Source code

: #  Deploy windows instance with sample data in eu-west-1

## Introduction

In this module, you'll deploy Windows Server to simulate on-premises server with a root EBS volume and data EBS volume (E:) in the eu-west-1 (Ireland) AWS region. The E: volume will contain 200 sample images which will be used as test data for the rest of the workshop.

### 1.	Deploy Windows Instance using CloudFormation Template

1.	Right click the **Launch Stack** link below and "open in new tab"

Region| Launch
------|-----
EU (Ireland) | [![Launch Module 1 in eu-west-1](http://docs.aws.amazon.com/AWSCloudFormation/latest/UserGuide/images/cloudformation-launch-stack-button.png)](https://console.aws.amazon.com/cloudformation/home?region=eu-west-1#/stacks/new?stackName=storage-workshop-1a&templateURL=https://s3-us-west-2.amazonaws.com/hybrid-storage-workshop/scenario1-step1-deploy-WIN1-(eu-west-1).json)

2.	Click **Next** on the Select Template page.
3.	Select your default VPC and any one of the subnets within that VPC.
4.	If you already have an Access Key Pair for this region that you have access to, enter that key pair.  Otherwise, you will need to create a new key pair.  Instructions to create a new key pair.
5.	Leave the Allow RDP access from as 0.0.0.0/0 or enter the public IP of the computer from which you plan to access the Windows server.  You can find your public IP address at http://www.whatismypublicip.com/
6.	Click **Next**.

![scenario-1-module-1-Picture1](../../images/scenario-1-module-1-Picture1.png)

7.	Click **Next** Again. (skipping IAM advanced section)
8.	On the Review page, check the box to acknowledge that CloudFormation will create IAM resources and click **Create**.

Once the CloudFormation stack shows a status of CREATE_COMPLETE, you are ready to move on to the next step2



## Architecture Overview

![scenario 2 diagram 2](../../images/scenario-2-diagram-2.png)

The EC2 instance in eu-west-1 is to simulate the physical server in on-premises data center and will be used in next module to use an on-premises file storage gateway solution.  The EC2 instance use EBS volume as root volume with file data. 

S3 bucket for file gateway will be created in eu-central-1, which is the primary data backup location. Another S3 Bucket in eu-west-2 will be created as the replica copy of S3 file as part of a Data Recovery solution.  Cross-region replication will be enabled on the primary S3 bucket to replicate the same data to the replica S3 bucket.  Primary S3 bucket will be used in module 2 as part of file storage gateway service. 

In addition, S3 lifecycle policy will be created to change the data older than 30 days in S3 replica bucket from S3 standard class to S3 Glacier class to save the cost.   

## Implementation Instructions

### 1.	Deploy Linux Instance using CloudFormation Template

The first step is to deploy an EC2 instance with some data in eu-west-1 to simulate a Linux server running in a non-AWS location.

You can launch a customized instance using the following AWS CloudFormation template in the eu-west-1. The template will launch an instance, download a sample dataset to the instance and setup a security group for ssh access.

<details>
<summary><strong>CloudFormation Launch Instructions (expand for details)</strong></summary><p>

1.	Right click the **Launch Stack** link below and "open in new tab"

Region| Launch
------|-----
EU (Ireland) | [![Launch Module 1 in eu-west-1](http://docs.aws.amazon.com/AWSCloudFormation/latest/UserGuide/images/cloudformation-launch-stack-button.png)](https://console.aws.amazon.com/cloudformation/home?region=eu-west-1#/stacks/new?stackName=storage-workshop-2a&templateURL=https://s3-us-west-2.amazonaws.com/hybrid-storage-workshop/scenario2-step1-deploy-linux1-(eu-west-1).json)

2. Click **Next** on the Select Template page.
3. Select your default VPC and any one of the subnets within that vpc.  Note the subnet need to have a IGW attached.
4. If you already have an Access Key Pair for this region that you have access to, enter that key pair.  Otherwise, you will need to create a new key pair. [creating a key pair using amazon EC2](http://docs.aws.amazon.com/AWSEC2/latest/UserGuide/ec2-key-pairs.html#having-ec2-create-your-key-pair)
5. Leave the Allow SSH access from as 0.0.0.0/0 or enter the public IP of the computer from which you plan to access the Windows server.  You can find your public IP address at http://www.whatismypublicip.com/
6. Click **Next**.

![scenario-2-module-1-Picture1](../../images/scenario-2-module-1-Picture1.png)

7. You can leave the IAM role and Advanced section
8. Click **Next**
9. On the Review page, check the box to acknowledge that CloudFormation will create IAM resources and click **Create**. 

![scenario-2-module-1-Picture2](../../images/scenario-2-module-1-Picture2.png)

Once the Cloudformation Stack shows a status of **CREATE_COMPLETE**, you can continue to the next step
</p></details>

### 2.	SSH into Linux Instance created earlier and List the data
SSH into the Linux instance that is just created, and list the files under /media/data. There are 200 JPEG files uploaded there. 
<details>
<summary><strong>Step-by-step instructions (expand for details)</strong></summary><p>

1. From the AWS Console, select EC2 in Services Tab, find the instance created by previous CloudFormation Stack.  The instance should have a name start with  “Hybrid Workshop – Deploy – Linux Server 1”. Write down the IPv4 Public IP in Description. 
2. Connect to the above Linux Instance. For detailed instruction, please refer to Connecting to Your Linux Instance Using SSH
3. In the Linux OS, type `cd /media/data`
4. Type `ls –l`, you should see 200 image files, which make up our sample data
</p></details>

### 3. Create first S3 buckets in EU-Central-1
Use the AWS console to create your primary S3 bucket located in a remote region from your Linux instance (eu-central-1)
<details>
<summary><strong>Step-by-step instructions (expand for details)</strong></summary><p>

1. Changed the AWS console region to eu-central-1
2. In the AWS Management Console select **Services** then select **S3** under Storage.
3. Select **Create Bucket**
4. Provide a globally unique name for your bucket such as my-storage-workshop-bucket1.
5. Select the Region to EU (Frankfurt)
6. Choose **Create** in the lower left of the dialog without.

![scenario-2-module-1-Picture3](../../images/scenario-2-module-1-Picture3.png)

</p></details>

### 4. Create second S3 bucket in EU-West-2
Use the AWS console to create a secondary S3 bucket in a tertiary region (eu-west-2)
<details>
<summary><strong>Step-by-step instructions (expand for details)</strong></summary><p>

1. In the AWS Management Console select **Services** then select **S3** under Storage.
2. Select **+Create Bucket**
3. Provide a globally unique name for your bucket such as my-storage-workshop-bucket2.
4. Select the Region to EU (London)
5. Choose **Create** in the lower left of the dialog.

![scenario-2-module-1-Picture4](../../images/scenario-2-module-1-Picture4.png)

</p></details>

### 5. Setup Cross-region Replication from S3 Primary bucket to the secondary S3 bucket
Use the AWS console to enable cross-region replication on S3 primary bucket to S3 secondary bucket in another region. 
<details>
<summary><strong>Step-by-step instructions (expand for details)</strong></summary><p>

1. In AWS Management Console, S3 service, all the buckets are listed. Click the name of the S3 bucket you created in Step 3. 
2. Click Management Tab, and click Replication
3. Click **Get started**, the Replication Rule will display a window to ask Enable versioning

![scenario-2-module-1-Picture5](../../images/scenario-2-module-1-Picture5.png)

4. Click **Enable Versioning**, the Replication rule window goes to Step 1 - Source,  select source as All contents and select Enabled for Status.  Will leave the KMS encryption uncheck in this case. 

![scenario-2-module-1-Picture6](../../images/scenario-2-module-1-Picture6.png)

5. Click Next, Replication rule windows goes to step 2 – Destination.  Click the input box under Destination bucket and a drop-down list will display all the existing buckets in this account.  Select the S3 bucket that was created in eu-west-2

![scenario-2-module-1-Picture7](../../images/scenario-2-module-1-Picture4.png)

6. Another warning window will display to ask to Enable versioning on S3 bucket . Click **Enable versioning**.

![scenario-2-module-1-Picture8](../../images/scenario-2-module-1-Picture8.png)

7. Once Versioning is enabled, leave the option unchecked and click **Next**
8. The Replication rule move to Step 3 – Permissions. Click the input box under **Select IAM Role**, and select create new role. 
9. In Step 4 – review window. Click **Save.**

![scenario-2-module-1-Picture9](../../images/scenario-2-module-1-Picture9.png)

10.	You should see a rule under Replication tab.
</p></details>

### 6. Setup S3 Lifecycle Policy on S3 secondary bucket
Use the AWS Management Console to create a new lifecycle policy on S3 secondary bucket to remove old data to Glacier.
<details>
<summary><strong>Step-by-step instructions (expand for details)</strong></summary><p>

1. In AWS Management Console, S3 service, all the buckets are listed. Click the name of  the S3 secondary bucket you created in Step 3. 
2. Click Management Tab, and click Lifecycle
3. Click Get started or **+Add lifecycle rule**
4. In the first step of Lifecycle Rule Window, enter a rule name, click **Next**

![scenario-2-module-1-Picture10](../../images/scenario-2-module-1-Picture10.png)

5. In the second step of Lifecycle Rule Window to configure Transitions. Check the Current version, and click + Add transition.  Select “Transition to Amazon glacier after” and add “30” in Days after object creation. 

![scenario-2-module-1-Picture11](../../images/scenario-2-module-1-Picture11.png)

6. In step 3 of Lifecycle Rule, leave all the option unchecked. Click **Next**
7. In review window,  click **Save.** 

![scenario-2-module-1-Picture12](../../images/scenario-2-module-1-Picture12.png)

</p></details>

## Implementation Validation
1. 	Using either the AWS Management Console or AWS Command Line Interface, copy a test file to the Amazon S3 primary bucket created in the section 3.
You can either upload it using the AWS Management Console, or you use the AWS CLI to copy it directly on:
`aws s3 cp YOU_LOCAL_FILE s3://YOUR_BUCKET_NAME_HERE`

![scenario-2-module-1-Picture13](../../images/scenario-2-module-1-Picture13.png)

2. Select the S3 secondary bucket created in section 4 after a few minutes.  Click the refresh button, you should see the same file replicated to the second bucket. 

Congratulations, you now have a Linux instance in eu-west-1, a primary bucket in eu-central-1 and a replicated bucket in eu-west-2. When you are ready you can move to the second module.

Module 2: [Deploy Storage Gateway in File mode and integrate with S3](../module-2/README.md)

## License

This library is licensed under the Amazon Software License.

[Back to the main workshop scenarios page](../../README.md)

☆ ☆ ☆ ☆ ☆

The answer must be every line of the listing that holds the word "shows".

Answer for this exercise:
Once the CloudFormation stack shows a status of CREATE_COMPLETE, you are ready to move on to the next step2
Once the Cloudformation Stack shows a status of **CREATE_COMPLETE**, you can continue to the next step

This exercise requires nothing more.